AI in Military Planning — Sweden and Norway Put It to Test
Why this matters now
Artificial Intelligence (AI) in military planning is transitioning from demonstrations to formal doctrine. Sweden’s Defence University and Norway’s Defence University College used AI decision support during the three-week Comprehensive Shield 2025 (CS25) exercise at Kjevik Leir to see how it affected planning speed, mental effort, and learning benefits.
What the experiment tested
Teams tackled the same operational scenario using three methods: a standard NATO planning process, an AI-supported workflow, and a design/systems approach with AI in a supporting role. The setup let instructors compare how AI in military planning changes problem framing, option generation, and staff coordination in a headquarters context.
Results at a glance
Participants reported that AI in military planning accelerated sense-making, widened the solution space, and reduced mental workload when properly integrated into staff battle rhythm. However, AI tools demanded new technical literacy and careful role designs to avoid friction. Continuous AI support paired best with the NATO process, while the design-led team used AI sparingly because the tools did not match its workflow.

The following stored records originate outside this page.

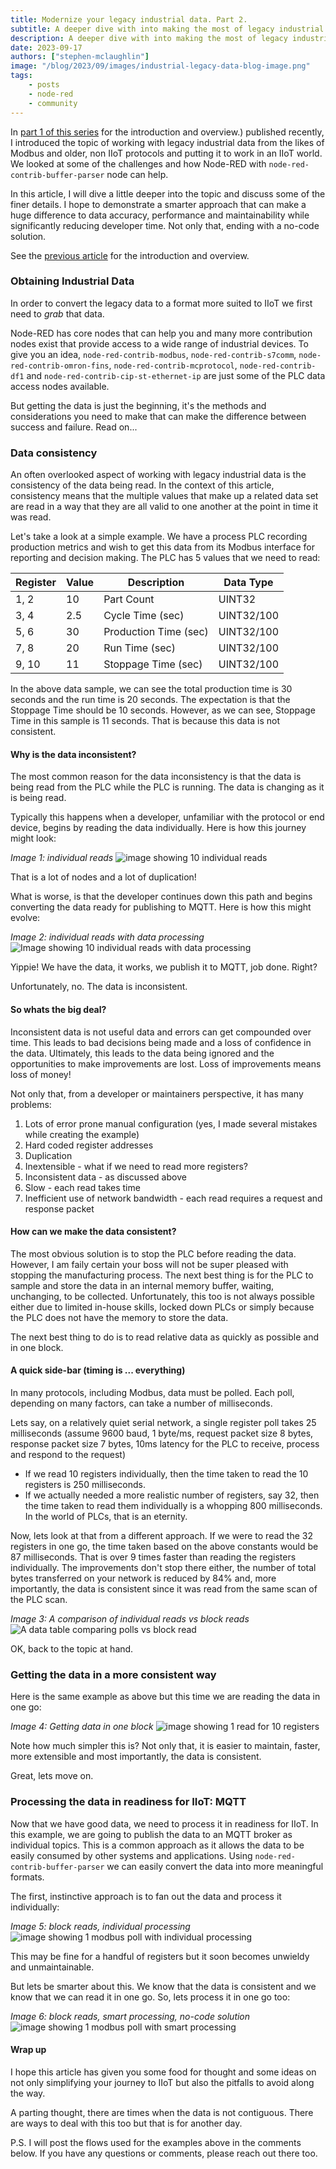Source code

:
 ```yaml
---
title: Modernize your legacy industrial data. Part 2.
subtitle: A deeper dive with into making the most of legacy industrial data from the likes of Modbus and older, non IIoT protocols and putting it to work in an IIoT world.
description: A deeper dive with into making the most of legacy industrial data from the likes of Modbus and older, non IIoT protocols and putting it to work in an IIoT world.
date: 2023-09-17
authors: ["stephen-mclaughlin"]
image: "/blog/2023/09/images/industrial-legacy-data-blog-image.png"
tags:
    - posts
    - node-red
    - community
---
```


In [part 1 of this series](modernize-your-legacy-industrial-data-part2.md) for the introduction and overview.) published recently, I introduced the topic of working with legacy industrial data from the likes of Modbus and older, non IIoT protocols and putting it to work in an IIoT world. 
We looked at some of the challenges and how Node-RED with `node-red-contrib-buffer-parser` node can help. 

In this article, I will dive a little deeper into the topic and discuss some of the finer details. I hope to demonstrate a smarter approach that can make a huge difference to data accuracy, performance and maintainability while significantly reducing developer time. Not only that, ending with a no-code solution.

See the [previous article](modernize-your-legacy-industrial-data-part2.md) for the introduction and overview.

<!--more-->

### Obtaining Industrial Data

In order to convert the legacy data to a format more suited to IIoT we first need to _grab_ that data.

Node-RED has core nodes that can help you and many more contribution nodes exist that provide access to a wide range of industrial devices. To give you an idea, `node-red-contrib-modbus`, `node-red-contrib-s7comm`, `node-red-contrib-omron-fins`, `node-red-contrib-mcprotocol`, `node-red-contrib-df1` and `node-red-contrib-cip-st-ethernet-ip` are just some of the PLC data access nodes available.

But getting the data is just the beginning, it's the methods and considerations you need to make that can make the difference between success and failure. Read on...


### Data consistency

An often overlooked aspect of working with legacy industrial data is the consistency of the data being read. In the context of this article, consistency means that the multiple values that make up a related data set are read in a way that they are all valid to one another at the point in time it was read.

Let's take a look at a simple example. We have a process PLC recording production metrics and wish to get this data from its Modbus interface for reporting and decision making. The PLC has 5 values that we need to read:

| Register | Value | Description            | Data Type  |
| -------- | ----- | ---------------------- | ---------- |
| 1, 2     | 10    | Part Count             | UINT32     |
| 3, 4     | 2.5   | Cycle Time (sec)       | UINT32/100 |
| 5, 6     | 30    | Production Time (sec)  | UINT32/100 |
| 7, 8     | 20    | Run Time (sec)         | UINT32/100 |
| 9, 10    | 11    | Stoppage Time (sec)    | UINT32/100 |

In the above data sample, we can see the total production time is 30 seconds and the run time is 20 seconds. The expectation is that the Stoppage Time should be 10 seconds. However, as we can see, Stoppage Time in this sample is 11 seconds. That is because this data is not consistent.

#### Why is the data inconsistent?

The most common reason for the data inconsistency is that the data is being read from the PLC while the PLC is running. The data is changing as it is being read.

Typically this happens when a developer, unfamiliar with the protocol or end device, begins by reading the data individually. Here is how this journey might look:

_Image 1: individual reads_
![image showing 10 individual reads](images/industrial-legacy-data-pt2-demo1.png)

That is a lot of nodes and a lot of duplication!

What is worse, is that the developer continues down this path and begins converting the data ready for publishing to MQTT. Here is how this might evolve:

_Image 2: individual reads with data processing_
![Image showing 10 individual reads with data processing](images/industrial-legacy-data-pt2-10polls.gif)

Yippie! We have the data, it works, we publish it to MQTT, job done. Right?

Unfortunately, no. The data is inconsistent.

#### So whats the big deal?

Inconsistent data is not useful data and errors can get compounded over time. This leads to bad decisions being made and a loss of confidence in the data. Ultimately, this leads to the data being ignored and the opportunities to make improvements are lost. Loss of improvements means loss of money!

Not only that, from a developer or maintainers perspective, it has many problems:
1. Lots of error prone manual configuration (yes, I made several mistakes while creating the example)
2. Hard coded register addresses
3. Duplication
4. Inextensible - what if we need to read more registers?
5. Inconsistent data - as discussed above
6. Slow - each read takes time
7. Inefficient use of network bandwidth - each read requires a request and response packet

#### How can we make the data consistent?

The most obvious solution is to stop the PLC before reading the data.
However, I am faily certain your boss will not be super pleased with stopping the manufacturing process.
The next best thing is for the PLC to sample and store the data in an internal memory buffer, waiting, unchanging, to be collected. Unfortunately, this too is not always possible either due to limited in-house skills, locked down PLCs or simply because the PLC does not have the memory to store the data.

The next best thing to do is to read relative data as quickly as possible and in one block.

#### A quick side-bar (timing is ... everything)

In many protocols, including Modbus, data must be polled. Each poll, depending on many factors, can take a number of milliseconds.

Lets say, on a relatively quiet serial network, a single register poll takes 25 milliseconds (assume 9600 baud, 1 byte/ms, request packet size 8 bytes, response packet size 7 bytes, 10ms latency for the PLC to receive, process and respond to the request)
* If we read 10 registers individually, then the time taken to read the 10 registers is 250 milliseconds.
* If we actually needed a more realistic number of registers, say 32, then the time taken to read them individually is a whopping 800 milliseconds. In the world of PLCs, that is an eternity.

Now, lets look at that from a different approach. If we were to read the 32 registers in one go, the time taken based on the above constants would be 87 milliseconds. That is over 9 times faster than reading the registers individually. The improvements don't stop there either, the number of total bytes transferred on your network is reduced by 84% and, more importantly, the data is consistent since it was read from the same scan of the PLC scan.

_Image 3: A comparison of individual reads vs block reads_
![A data table comparing polls vs block read](images/industrial-legacy-data-pt2-table.png)

OK, back to the topic at hand.

### Getting the data in a more consistent way

Here is the same example as above but this time we are reading the data in one go:

_Image 4: Getting data in one block_
![image showing 1 read for 10 registers](images/industrial-legacy-data-pt2-demo1b.png)

Note how much simpler this is? Not only that, it is easier to maintain, faster, more extensible and most importantly, the data is consistent.

Great, lets move on.

### Processing the data in readiness for IIoT: MQTT

Now that we have good data, we need to process it in readiness for IIoT. In this example, we are going to publish the data to an MQTT broker as individual topics. This is a common approach as it allows the data to be easily consumed by other systems and applications. Using `node-red-contrib-buffer-parser` we can easily convert the data into more meaningful formats.

The first, instinctive approach is to fan out the data and process it individually:

_Image 5: block reads, individual processing_
![image showing 1 modbus poll with individual processing](images/industrial-legacy-data-pt2-1poll-fixed.gif)

This may be fine for a handful of registers but it soon becomes unwieldy and unmaintainable.

But lets be smarter about this. We know that the data is consistent and we know that we can read it in one go. So, lets process it in one go too:

_Image 6: block reads, smart processing, no-code solution_
![image showing 1 modbus poll with smart processing](images/industrial-legacy-data-pt2-1poll-extensible.gif)

#### Wrap up

I hope this article has given you some food for thought and some ideas on not only simplifying your journey to IIoT but also the pitfalls to avoid along the way.

A parting thought, there are times when the data is not contiguous. There are ways to deal with this too but that is for another day.

P.S. I will post the flows used for the examples above in the comments below. If you have any questions or comments, please reach out there too.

Human–machine teaming, not automation
The data align with broader research: effective human–machine teaming augments judgement rather than replaces it. In CS25, planners retained authority while AI proposed patterns, risks, and branches/sequels, improving red-team quality and time-on-target for key decisions. This reinforces graduate-level PME aims without short-circuiting military judgement.
Practical takeaways for staffs
- Match tools to the method: Choose AI that mirrors your JOPP/OPP steps; avoid bolt-ons that fight your workflow. Swedish Defence University
- Design roles up front: define who tasks, validates, and logs AI outputs to keep traceability and tempo. Diva Portal
- Measure cognitive load: Use structured instruments during rehearsals to confirm real gains, not perceived ones. Diva Portal
- Educate for trust: PME should teach promptcraft, model limits, and adversarial testing alongside doctrine. Swedish Defence University
Limits and risks
AI in military planning remains specialised; models excel at specific tasks but struggle to generalise across design thinking, wargaming, and campaign art without careful tuning. Explainability, data provenance, and legal-ethical guardrails also require commander-owned policy, not vendor defaults.

Where to watch next
Nordic programs are expanding dual-use AI research and operational trials, indicating increased application experimentation across NATO formations. For defence professionals, the lesson is clear: integrate AI intentionally, instrument outcomes, and keep humans in command.